## Task details
Each line below that contains the word "referrer" must be copied.

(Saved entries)
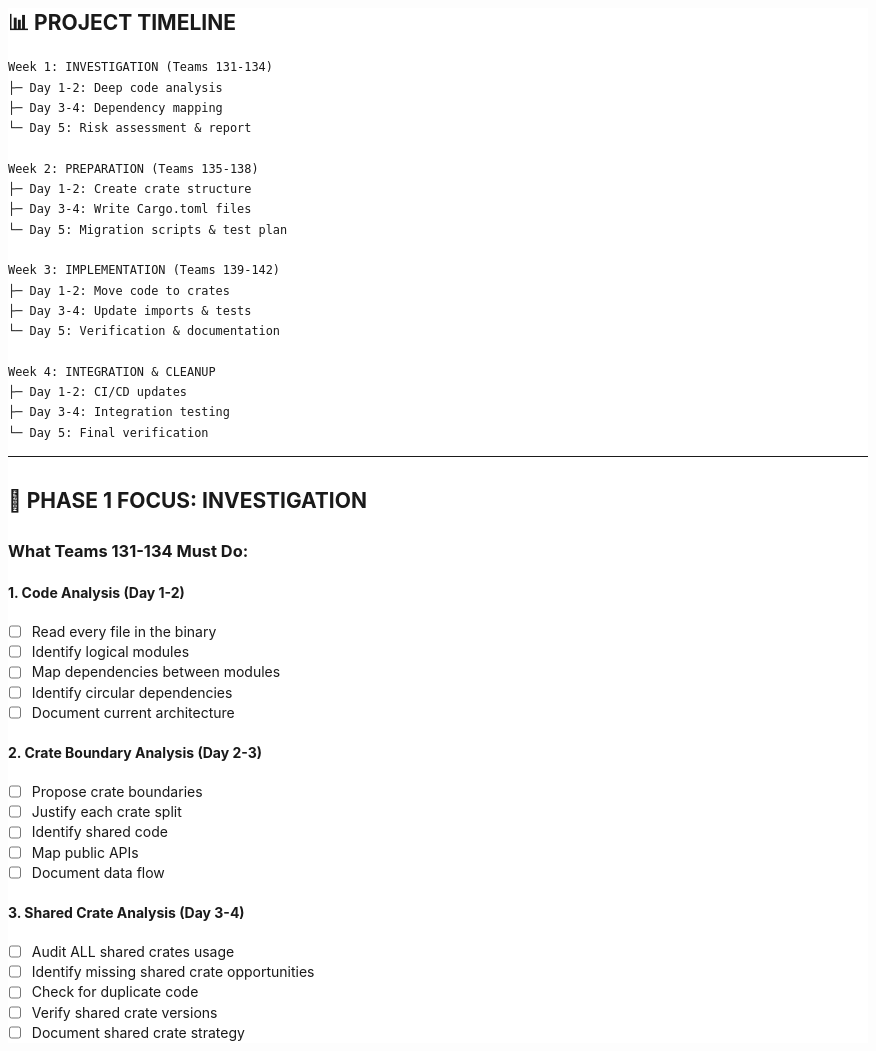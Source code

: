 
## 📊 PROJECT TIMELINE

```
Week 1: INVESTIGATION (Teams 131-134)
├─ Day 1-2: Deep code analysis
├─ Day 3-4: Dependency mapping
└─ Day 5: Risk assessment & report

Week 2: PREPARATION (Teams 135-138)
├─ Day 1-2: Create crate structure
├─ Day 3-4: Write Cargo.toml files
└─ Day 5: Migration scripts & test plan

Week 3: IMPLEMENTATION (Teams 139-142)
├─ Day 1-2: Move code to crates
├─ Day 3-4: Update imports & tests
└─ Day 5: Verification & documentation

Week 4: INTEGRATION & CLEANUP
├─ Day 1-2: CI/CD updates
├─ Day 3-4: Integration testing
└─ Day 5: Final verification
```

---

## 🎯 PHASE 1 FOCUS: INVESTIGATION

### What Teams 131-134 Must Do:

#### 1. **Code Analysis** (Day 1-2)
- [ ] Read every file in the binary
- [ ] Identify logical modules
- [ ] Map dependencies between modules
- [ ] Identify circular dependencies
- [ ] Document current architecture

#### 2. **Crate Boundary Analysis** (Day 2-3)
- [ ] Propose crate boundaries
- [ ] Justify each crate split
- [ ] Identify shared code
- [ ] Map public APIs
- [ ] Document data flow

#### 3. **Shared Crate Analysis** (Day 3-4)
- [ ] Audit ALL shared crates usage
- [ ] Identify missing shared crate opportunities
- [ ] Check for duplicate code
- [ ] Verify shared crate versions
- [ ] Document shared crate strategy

---

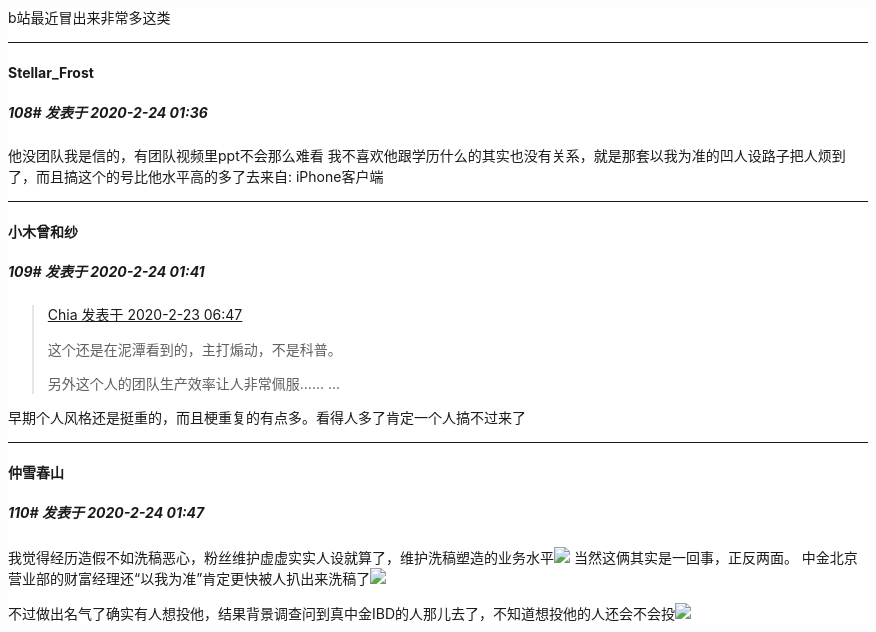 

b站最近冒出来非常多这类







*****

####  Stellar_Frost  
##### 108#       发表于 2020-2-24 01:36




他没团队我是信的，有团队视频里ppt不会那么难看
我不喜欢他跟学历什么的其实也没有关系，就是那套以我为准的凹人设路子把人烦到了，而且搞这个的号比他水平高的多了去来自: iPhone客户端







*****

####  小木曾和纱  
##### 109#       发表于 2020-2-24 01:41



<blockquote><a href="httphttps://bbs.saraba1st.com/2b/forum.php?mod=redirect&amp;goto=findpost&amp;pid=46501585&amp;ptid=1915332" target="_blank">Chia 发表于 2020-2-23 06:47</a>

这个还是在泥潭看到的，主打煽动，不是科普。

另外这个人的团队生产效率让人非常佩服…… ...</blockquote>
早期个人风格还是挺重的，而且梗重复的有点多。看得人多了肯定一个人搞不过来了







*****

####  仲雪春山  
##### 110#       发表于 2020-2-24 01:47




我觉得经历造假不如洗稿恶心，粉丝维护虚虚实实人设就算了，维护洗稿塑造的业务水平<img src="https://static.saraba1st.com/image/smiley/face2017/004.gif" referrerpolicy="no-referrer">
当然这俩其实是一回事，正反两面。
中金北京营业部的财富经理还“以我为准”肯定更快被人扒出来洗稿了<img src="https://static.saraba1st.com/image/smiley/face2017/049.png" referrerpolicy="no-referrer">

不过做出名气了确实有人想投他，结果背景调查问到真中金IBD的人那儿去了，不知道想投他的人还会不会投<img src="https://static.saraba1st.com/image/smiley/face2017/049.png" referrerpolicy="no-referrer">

## Reply
我觉得经历造假不如洗稿恶心，粉丝维护虚虚实实人设就算了，维护洗稿塑造的业务水平<img src="https://static.saraba1st.com/image/smiley/face2017/004.gif" referrerpolicy="no-referrer">
中金北京营业部的财富经理还“以我为准”肯定更快被人扒出来洗稿了<img src="https://static.saraba1st.com/image/smiley/face2017/049.png" referrerpolicy="no-referrer">
不过做出名气了确实有人想投他，结果背景调查问到真中金IBD的人那儿去了，不知道想投他的人还会不会投<img src="https://static.saraba1st.com/image/smiley/face2017/049.png" referrerpolicy="no-referrer">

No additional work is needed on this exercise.